How good is my story? Towards quantitative metrics for evaluating LLM-generated XAI narratives
Timour Ichmoukhamedov, James Hinns, David Martens
TL;DR
This work introduces an automated framework to evaluate LLM-generated XAI narratives derived from SHAP explanations for tabular binary classification. It couples a narrative-generation step with an extraction-based validation loop and downstream metrics—Rank/Sign/Value agreement for faithfulness, perplexity for assumptions, and embedding-based cosine similarity for human similarity—complemented by an embedding-based comparison to human-written narratives. Through experiments across multiple datasets and LLMs, the authors show that long prompts improve faithfulness, that manipulated narratives degrade metric performance, and that embedding-based similarity can rival or surpass BLEURT in matching human explanations.

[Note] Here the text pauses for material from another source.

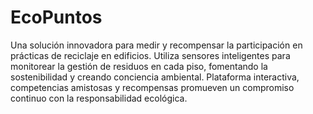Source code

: # EcoPuntos
Una solución innovadora para medir y recompensar la participación en prácticas de reciclaje en edificios. Utiliza sensores inteligentes para monitorear la gestión de residuos en cada piso, fomentando la sostenibilidad y creando conciencia ambiental. Plataforma interactiva, competencias amistosas y recompensas promueven un compromiso continuo con la responsabilidad ecológica.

The study demonstrates scalable, automated validation of XAI narratives and highlights directions to refine metrics, particularly for assumption plausibility and task-specific embedding-based evaluations. Overall, it provides a practical pipeline for detecting hallucinations and guiding the development of more trustworthy narrative explanations.
Abstract
A rapidly developing application of LLMs in XAI is to convert quantitative explanations such as SHAP into user-friendly narratives to explain the decisions made by smaller prediction models. Evaluating the narratives without relying on human preference studies or surveys is becoming increasingly important in this field. In this work we propose a framework and explore several automated metrics to evaluate LLM-generated narratives for explanations of tabular classification tasks. We apply our approach to compare several state-of-the-art LLMs across different datasets and prompt types. As a demonstration of their utility, these metrics allow us to identify new challenges related to LLM hallucinations for XAI narratives.